Viel Freude, kein Spass

Da haben wir es nun schwarz auf weiss: In meiner bevorzugten Frauenzeitung wird in einem mehrseitigen Artikel erläutert, warum Paare mit Kindern nicht glücklicher sind, als Paar ohne. OK, das hab ich ja schon immer gesagt. Mir kommt spontan meine frühere Freundin in den Sinn. Die, mit der man sich rotweintrinkend die Nacht um die Ohren schlagen konnte. Die, die voller kreativer Ideen war, mit einem coolen Freund und einer coolen Wohnung. Die, mit der ich vor laaanger Zeit einen ambitionösen Parisienne-Werbespot gedreht habe – hach, was waren das für Zeiten! Wir fuhren für den Dreh auf einen Schrottplatz am anderen Ende des Kantons und wir suchten eine Frau mit Kind als Protagonisten. Heute könnte sich meine Freundin selber vor die Kamera setzen. Heute, fünf Jahre und drei Kinder später. Wir haben uns nicht eben oft gesehen, in dieser Zeit. Und wenn, dann war meine Freundin schwanger, am Stillen oder sass im Schneidersitz inmitten von Babykram auf dem Boden. Und gestresst, immer  gestresst. Ich denke an den Wellness-Gutschein, mein Geburtstagsgeschenk nach dem ersten (oder wars das zweite?) Kind – nicht eingelöst und abgelaufen. Wir haben uns nicht oft unterhalten, in dieser Zeit. Zu müde, Kind Hunger, Kind schreit, Kind schläft. Telefonieren unmöglich und abends noch kurz weg geht gar nicht. Zugegeben, ich weiss nicht, ob es mich interessieren würde, was sie mir zu erzählen hätte, wenn wir zum reden kämen. Ist sie glücklich? Ist sie glücklicher als ich, die keine drei Kinder hat?

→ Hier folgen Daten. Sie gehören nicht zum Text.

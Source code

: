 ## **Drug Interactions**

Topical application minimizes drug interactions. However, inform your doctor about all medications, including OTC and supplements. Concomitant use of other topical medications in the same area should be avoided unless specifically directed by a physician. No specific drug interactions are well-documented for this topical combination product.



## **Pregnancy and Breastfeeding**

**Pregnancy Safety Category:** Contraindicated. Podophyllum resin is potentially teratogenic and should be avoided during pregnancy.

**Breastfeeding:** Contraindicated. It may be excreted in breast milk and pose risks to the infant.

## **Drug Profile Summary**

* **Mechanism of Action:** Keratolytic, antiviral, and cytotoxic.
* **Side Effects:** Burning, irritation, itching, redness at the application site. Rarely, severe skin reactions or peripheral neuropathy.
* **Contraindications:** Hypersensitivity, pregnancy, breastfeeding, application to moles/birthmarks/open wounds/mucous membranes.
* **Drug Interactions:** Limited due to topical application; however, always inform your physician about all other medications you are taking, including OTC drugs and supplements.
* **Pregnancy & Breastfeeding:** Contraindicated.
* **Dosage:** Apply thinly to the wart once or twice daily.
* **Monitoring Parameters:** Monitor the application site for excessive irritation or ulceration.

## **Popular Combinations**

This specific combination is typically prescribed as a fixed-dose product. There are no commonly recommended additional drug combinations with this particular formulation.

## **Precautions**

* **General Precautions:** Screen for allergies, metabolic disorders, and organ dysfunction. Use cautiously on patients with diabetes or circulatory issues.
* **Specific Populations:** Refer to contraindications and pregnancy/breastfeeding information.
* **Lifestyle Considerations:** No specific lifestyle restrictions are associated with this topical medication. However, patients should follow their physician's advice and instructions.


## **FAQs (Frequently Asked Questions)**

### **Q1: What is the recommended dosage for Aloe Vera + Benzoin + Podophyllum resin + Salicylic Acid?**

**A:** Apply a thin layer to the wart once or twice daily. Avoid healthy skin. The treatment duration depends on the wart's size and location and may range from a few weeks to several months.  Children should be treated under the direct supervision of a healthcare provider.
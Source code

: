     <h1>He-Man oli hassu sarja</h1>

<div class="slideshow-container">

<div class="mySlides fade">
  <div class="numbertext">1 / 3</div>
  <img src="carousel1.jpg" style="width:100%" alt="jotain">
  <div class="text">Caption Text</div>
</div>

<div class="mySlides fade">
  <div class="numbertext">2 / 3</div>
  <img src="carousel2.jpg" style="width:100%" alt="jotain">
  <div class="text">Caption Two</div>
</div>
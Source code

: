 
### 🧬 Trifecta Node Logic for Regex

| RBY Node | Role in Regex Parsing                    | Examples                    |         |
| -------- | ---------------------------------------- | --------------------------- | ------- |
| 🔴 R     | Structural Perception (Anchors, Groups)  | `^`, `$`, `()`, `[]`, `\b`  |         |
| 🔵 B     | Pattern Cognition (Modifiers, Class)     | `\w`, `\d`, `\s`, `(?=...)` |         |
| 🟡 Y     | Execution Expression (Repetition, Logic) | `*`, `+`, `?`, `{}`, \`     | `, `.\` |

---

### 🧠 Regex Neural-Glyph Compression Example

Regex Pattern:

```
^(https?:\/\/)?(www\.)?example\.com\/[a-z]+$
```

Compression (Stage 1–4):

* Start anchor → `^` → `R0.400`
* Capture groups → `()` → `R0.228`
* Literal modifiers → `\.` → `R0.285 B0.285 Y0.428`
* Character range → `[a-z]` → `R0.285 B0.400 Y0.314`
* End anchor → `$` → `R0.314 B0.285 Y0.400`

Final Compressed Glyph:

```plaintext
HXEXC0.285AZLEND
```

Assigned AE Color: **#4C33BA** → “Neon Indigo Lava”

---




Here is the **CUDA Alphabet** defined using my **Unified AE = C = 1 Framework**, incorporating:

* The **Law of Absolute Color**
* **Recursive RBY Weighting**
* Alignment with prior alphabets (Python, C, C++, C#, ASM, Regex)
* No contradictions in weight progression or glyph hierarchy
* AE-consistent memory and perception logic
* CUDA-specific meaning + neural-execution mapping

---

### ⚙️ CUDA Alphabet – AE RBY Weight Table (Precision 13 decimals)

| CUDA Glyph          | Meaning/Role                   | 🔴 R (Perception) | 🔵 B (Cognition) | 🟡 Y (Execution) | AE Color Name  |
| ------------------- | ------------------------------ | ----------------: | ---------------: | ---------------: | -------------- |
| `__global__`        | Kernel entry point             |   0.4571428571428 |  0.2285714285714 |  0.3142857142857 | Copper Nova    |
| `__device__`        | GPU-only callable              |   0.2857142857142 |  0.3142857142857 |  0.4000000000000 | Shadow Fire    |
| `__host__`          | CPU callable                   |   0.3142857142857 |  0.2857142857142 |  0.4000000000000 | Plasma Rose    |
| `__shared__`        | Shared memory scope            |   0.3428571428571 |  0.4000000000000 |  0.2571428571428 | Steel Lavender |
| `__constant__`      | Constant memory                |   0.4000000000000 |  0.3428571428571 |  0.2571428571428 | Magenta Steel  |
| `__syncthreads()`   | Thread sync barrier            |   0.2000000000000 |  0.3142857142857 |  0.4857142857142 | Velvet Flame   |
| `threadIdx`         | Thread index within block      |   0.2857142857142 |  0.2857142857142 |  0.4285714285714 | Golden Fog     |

Ich denke über den Artikel nach, und mir kommt diese Diskussion Kind ja/nein, glücklicher ja/nein irgendwie ein bisschen so vor, wie die Sache mit dem Gras, das auf der anderen Seite immer grüner ist. Oder wie die Weisheit, dass Blondinen mehr Spass im Leben haben. Wer weiss das schon? Na gut, das mit dem blond kann man gut mal eben ausprobieren, das mit dem Kind nicht. Aber spielt es eine Rolle, welche Paare oder Frauen oder Männer denn nun glücklicher sind im Leben, die mit oder die ohne Nachwuchs? Ist es nicht eher so, dass beide Fraktionen immer wieder betonen müssen, wie toll alles ist – die Freude mit Kind, der Spass ohne Kind – um sich in erster Linie selber davon zu überzeugen? Ist es vielleicht der Neid, der da ab und zu mitredet? Gibt natürlich keiner der beiden zu und ist letztendlich auch nicht nachzuweisen.

Mein ganz persönliches Fazit der ganzen Thematik: Ob ein Kind nun ein Beziehungskiller ist oder nicht kommt wohl auch auf die Eltern drauf an. Aber ein Kind ist definitiv ein Beziehungskiller zwischen den Eltern und seinen kinderlosen Freunden. Das kann vielleicht auch an der heutigen Einstellung zur Kindererziehung liegen – aber da darf ich nun wirklich nicht mitreden, als eine aus der Keinekinder-Fraktion. Und für eine Diskussion darüber fehlen mir leider die kompetenten Gesprächspartner – denn: Kind Hunger, Kind schläft, Kind schreit….

Zeit zum stillen. Oder um still zu sein.